Characteristics of immobilized dye-decolorizing peroxidase from Bacillus amyloliquefaciens and application to the bioremediation of dyeing effluent

Abstract

Dyeing effluent is a major source of aquatic pollution, necessitating novel remediation techniques. In this paper, dopamine-modified, chitosan-coated, halloysite nanotube (HNT) porous microspheres, which are biomimetic entities with a 3D nest-like architecture, were used as a matrix to immobilize dye-decolorizing peroxidase from Bacillus amyloliquefaciens (BaDyP). The porous HNT microspheres showed excellent loading capacity for BaDyP—as high as 250.8 mg/g. Compared with free BaDyP, immobilized BaDyP exhibited better stability over a wide range of pHs and temperatures. At 25 ℃, pH 4.5, and with 2, 2′-azinobis (3-ethylbezthiazoline-6-sulfonate) (ABTS) as an oxidation substrate, the Michaelis constant of immobilized BaDyP was 0.70 mM. The reusability of BaDyP is enhanced by immobilization and approximately 57.6% of the initial activity was retained after six recycling batches. Immobilized BaDyP showed great ability to decolorize various dyes and remediate dyeing effluents.

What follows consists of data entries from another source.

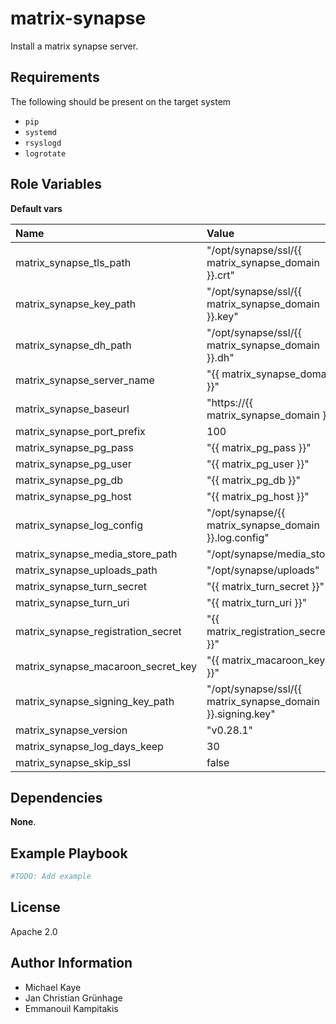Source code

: matrix-synapse
==============

Install a matrix synapse server.

Requirements
------------

The following should be present on the target system
* `pip`
* `systemd`
* `rsyslogd`
* `logrotate`

Role Variables
--------------

__Default vars__

| Name | Value |
| :--- | :---  |
| matrix_synapse_tls_path | "/opt/synapse/ssl/{{ matrix_synapse_domain }}.crt" |
| matrix_synapse_key_path | "/opt/synapse/ssl/{{ matrix_synapse_domain }}.key" |
| matrix_synapse_dh_path | "/opt/synapse/ssl/{{ matrix_synapse_domain }}.dh" |
| matrix_synapse_server_name | "{{ matrix_synapse_domain }}" |
| matrix_synapse_baseurl | "https://{{ matrix_synapse_domain }}" |
| matrix_synapse_port_prefix | 100 |
| matrix_synapse_pg_pass | "{{ matrix_pg_pass }}" | 
| matrix_synapse_pg_user | "{{ matrix_pg_user }}" |
| matrix_synapse_pg_db | "{{ matrix_pg_db }}" |
| matrix_synapse_pg_host | "{{ matrix_pg_host }}" |
| matrix_synapse_log_config | "/opt/synapse/{{ matrix_synapse_domain }}.log.config" |
| matrix_synapse_media_store_path | "/opt/synapse/media_store" |
| matrix_synapse_uploads_path | "/opt/synapse/uploads" |
| matrix_synapse_turn_secret | "{{ matrix_turn_secret }}" |
| matrix_synapse_turn_uri | "{{ matrix_turn_uri }}" |
| matrix_synapse_registration_secret | "{{ matrix_registration_secret }}" |
| matrix_synapse_macaroon_secret_key | "{{ matrix_macaroon_key }}" |
| matrix_synapse_signing_key_path | "/opt/synapse/ssl/{{ matrix_synapse_domain }}.signing.key" |
| matrix_synapse_version | "v0.28.1" |
| matrix_synapse_log_days_keep | 30 |
| matrix_synapse_skip_ssl | false |

Dependencies
------------

__None__.

Example Playbook
----------------

```yaml
#TODO: Add example
```

License
-------

Apache 2.0

Author Information
------------------

* Michael Kaye
* Jan Christian Grünhage
* Emmanouil Kampitakis
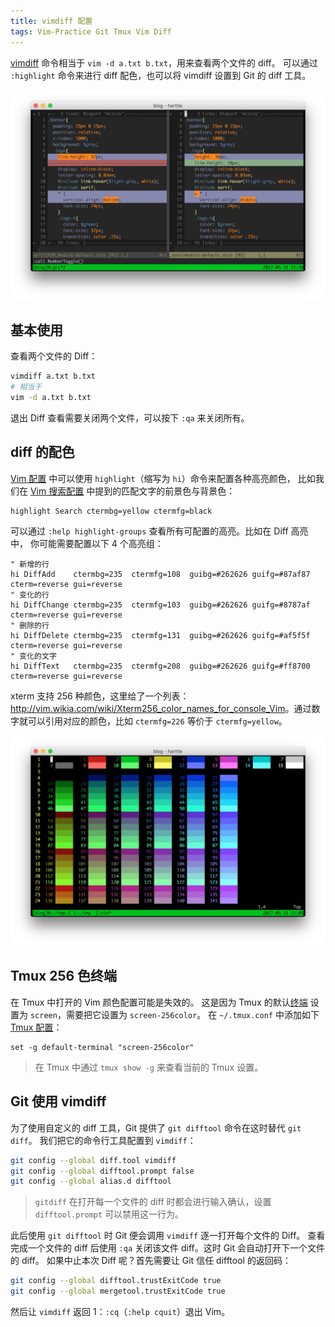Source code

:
 ```yaml
---
title: vimdiff 配置
tags: Vim-Practice Git Tmux Vim Diff
---
```


[vimdiff][vimdiff-doc] 命令相当于 `vim -d a.txt b.txt`，用来查看两个文件的 diff。
可以通过 `:highlight` 命令来进行 diff 配色，也可以将 vimdiff 设置到 Git 的 diff 工具。

<!--more-->

![vimdiff][vimdiff]

## 基本使用

查看两个文件的 Diff：

```bash
vimdiff a.txt b.txt
# 相当于
vim -d a.txt b.txt
```

退出 Diff 查看需要关闭两个文件，可以按下 `:qa` 来关闭所有。

## diff 的配色

[Vim 配置][vim-conf] 中可以使用 `highlight`（缩写为 `hi`）命令来配置各种高亮颜色，
比如我们在 [Vim 搜索配置][vim-search] 中提到的匹配文字的前景色与背景色：

```vim
highlight Search ctermbg=yellow ctermfg=black 
```

可以通过 `:help highlight-groups` 查看所有可配置的高亮。比如在 Diff 高亮中，
你可能需要配置以下 4 个高亮组：

```vim
" 新增的行
hi DiffAdd    ctermbg=235  ctermfg=108  guibg=#262626 guifg=#87af87 cterm=reverse gui=reverse
" 变化的行
hi DiffChange ctermbg=235  ctermfg=103  guibg=#262626 guifg=#8787af cterm=reverse gui=reverse
" 删除的行
hi DiffDelete ctermbg=235  ctermfg=131  guibg=#262626 guifg=#af5f5f cterm=reverse gui=reverse
" 变化的文字
hi DiffText   ctermbg=235  ctermfg=208  guibg=#262626 guifg=#ff8700 cterm=reverse gui=reverse
```

xterm 支持 256 种颜色，这里给了一个列表：<http://vim.wikia.com/wiki/Xterm256_color_names_for_console_Vim>。通过数字就可以引用对应的颜色，比如 `ctermfg=226` 等价于 `ctermfg=yellow`。

![Colors in Xterm][xterm-colors]

## Tmux 256 色终端

在 Tmux 中打开的 Vim 颜色配置可能是失效的。
这是因为 Tmux 的默认[终端][term] 设置为 `screen`，需要把它设置为 `screen-256color`。
在 `~/.tmux.conf` 中添加如下 [Tmux 配置][tmux]：

```
set -g default-terminal "screen-256color"
```

> 在 Tmux 中通过 `tmux show -g` 来查看当前的 Tmux 设置。

## Git 使用 vimdiff 

为了使用自定义的 diff 工具，Git 提供了 `git difftool` 命令在这时替代 `git diff`。
我们把它的命令行工具配置到 `vimdiff`：

```bash
git config --global diff.tool vimdiff
git config --global difftool.prompt false
git config --global alias.d difftool
```

> `gitdiff` 在打开每一个文件的 diff 时都会进行输入确认，设置 `difftool.prompt` 可以禁用这一行为。

此后使用 `git difftool` 时 Git 便会调用 `vimdiff` 逐一打开每个文件的 Diff。
查看完成一个文件的 diff 后使用 `:qa` 关闭该文件 diff。这时 Git 会自动打开下一个文件的 diff。
如果中止本次 Diff 呢？首先需要让 Git 信任 difftool 的返回码：

```bash
git config --global difftool.trustExitCode true
git config --global mergetool.trustExitCode true
```

然后让 `vimdiff` 返回 1：`:cq`（`:help cquit`）退出 Vim。

[term]: /2016/06/08/shell-config-files.html
[tmux]: /2015/11/06/tmux-startup.html
[vim-search]: /2016/08/08/vim-search-in-file.html
[vim-conf]: /2013/11/08/vim-config.html
[xterm-colors]: /assets/img/blog/shell/xterm-color-table@2x.png
[vimdiff-doc]: http://vimdoc.sourceforge.net/htmldoc/diff.html
[vimdiff]: /assets/img/blog/vim/diff@2x.png
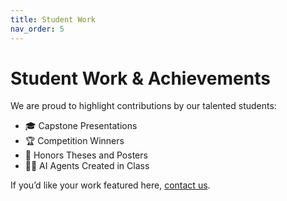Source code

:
 ```yaml
---
title: Student Work
nav_order: 5
---
```


# Student Work & Achievements

We are proud to highlight contributions by our talented students:

- 🎓 Capstone Presentations  
- 🏆 Competition Winners  
- 📜 Honors Theses and Posters  
- 🧑‍💻 AI Agents Created in Class  

If you’d like your work featured here, [contact us](./contact).

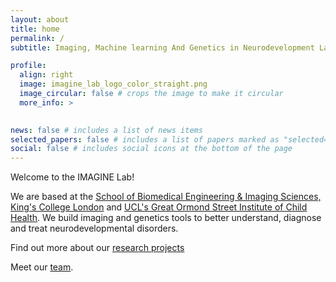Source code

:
 ```yaml
---
layout: about
title: home
permalink: /
subtitle: Imaging, Machine learning And Genetics in Neurodevelopment Lab

profile:
  align: right
  image: imagine_lab_logo_color_straight.png
  image_circular: false # crops the image to make it circular
  more_info: >
    

news: false # includes a list of news items
selected_papers: false # includes a list of papers marked as "selected={true}"
social: false # includes social icons at the bottom of the page
---
```


Welcome to the IMAGINE Lab! 

We are based at the [School of Biomedical Engineering & Imaging Sciences, King's College London](https://www.kcl.ac.uk/bmeis) and [UCL's Great Ormond Street Institute of Child Health](https://www.ucl.ac.uk/child-health/research/developmental-neurosciences). We build imaging and genetics tools to better understand, diagnose and treat neurodevelopmental disorders.

Find out more about our [research projects](/projects/)

Meet our [team](/people/).

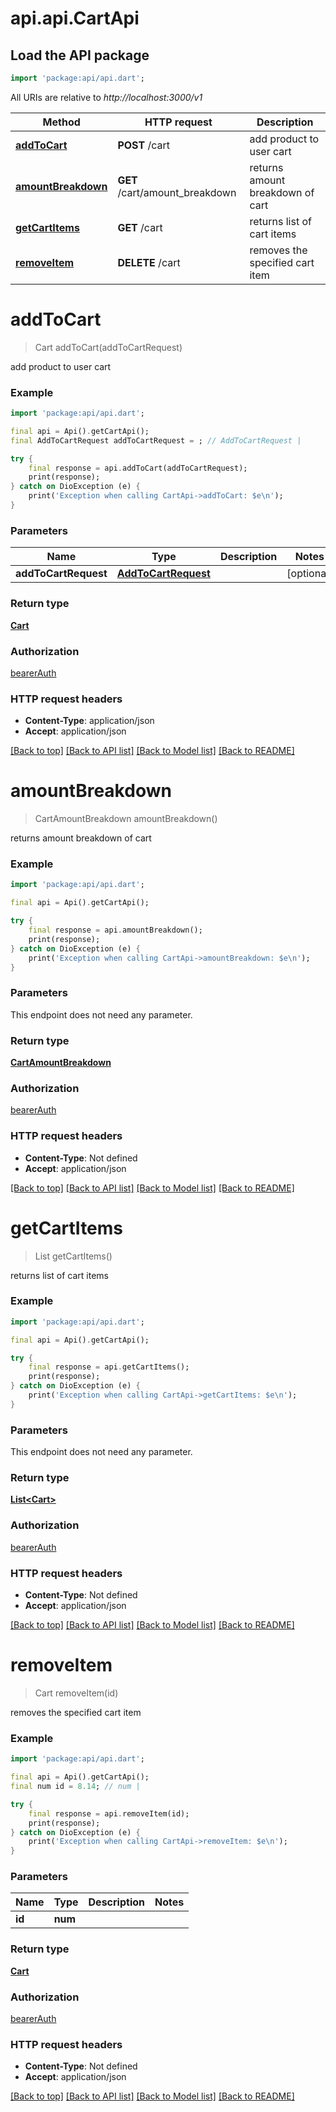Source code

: # api.api.CartApi

## Load the API package
```dart
import 'package:api/api.dart';
```

All URIs are relative to *http://localhost:3000/v1*

Method | HTTP request | Description
------------- | ------------- | -------------
[**addToCart**](CartApi.md#addtocart) | **POST** /cart | add product to user cart
[**amountBreakdown**](CartApi.md#amountbreakdown) | **GET** /cart/amount_breakdown | returns amount breakdown of cart
[**getCartItems**](CartApi.md#getcartitems) | **GET** /cart | returns list of cart items
[**removeItem**](CartApi.md#removeitem) | **DELETE** /cart | removes the specified cart item


# **addToCart**
> Cart addToCart(addToCartRequest)

add product to user cart

### Example
```dart
import 'package:api/api.dart';

final api = Api().getCartApi();
final AddToCartRequest addToCartRequest = ; // AddToCartRequest | 

try {
    final response = api.addToCart(addToCartRequest);
    print(response);
} catch on DioException (e) {
    print('Exception when calling CartApi->addToCart: $e\n');
}
```

### Parameters

Name | Type | Description  | Notes
------------- | ------------- | ------------- | -------------
 **addToCartRequest** | [**AddToCartRequest**](AddToCartRequest.md)|  | [optional] 

### Return type

[**Cart**](Cart.md)

### Authorization

[bearerAuth](../README.md#bearerAuth)

### HTTP request headers

 - **Content-Type**: application/json
 - **Accept**: application/json

[[Back to top]](#) [[Back to API list]](../README.md#documentation-for-api-endpoints) [[Back to Model list]](../README.md#documentation-for-models) [[Back to README]](../README.md)

# **amountBreakdown**
> CartAmountBreakdown amountBreakdown()

returns amount breakdown of cart

### Example
```dart
import 'package:api/api.dart';

final api = Api().getCartApi();

try {
    final response = api.amountBreakdown();
    print(response);
} catch on DioException (e) {
    print('Exception when calling CartApi->amountBreakdown: $e\n');
}
```

### Parameters
This endpoint does not need any parameter.

### Return type

[**CartAmountBreakdown**](CartAmountBreakdown.md)

### Authorization

[bearerAuth](../README.md#bearerAuth)

### HTTP request headers

 - **Content-Type**: Not defined
 - **Accept**: application/json

[[Back to top]](#) [[Back to API list]](../README.md#documentation-for-api-endpoints) [[Back to Model list]](../README.md#documentation-for-models) [[Back to README]](../README.md)

# **getCartItems**
> List<Cart> getCartItems()

returns list of cart items

### Example
```dart
import 'package:api/api.dart';

final api = Api().getCartApi();

try {
    final response = api.getCartItems();
    print(response);
} catch on DioException (e) {
    print('Exception when calling CartApi->getCartItems: $e\n');
}
```

### Parameters
This endpoint does not need any parameter.

### Return type

[**List&lt;Cart&gt;**](Cart.md)

### Authorization

[bearerAuth](../README.md#bearerAuth)

### HTTP request headers

 - **Content-Type**: Not defined
 - **Accept**: application/json

[[Back to top]](#) [[Back to API list]](../README.md#documentation-for-api-endpoints) [[Back to Model list]](../README.md#documentation-for-models) [[Back to README]](../README.md)

# **removeItem**
> Cart removeItem(id)

removes the specified cart item

### Example
```dart
import 'package:api/api.dart';

final api = Api().getCartApi();
final num id = 8.14; // num | 

try {
    final response = api.removeItem(id);
    print(response);
} catch on DioException (e) {
    print('Exception when calling CartApi->removeItem: $e\n');
}
```

### Parameters

Name | Type | Description  | Notes
------------- | ------------- | ------------- | -------------
 **id** | **num**|  | 

### Return type

[**Cart**](Cart.md)

### Authorization

[bearerAuth](../README.md#bearerAuth)

### HTTP request headers

 - **Content-Type**: Not defined
 - **Accept**: application/json

[[Back to top]](#) [[Back to API list]](../README.md#documentation-for-api-endpoints) [[Back to Model list]](../README.md#documentation-for-models) [[Back to README]](../README.md)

It removed 52.77% of the chemical oxygen demand (COD) and provided 93.93% decolorization (Hazen Units; 89.96% in terms of ADMI), accompanied by significant detoxification within a 72-h incubation period. These results demonstrate the feasibility of using immobilized BaDyP on modified HNTs for the bioremediation of dyeing wastewater. The application of HNT-immobilized BaDyP to the continuous treatment of dyeing effluents in fixed bed reactors will be the next focus of research.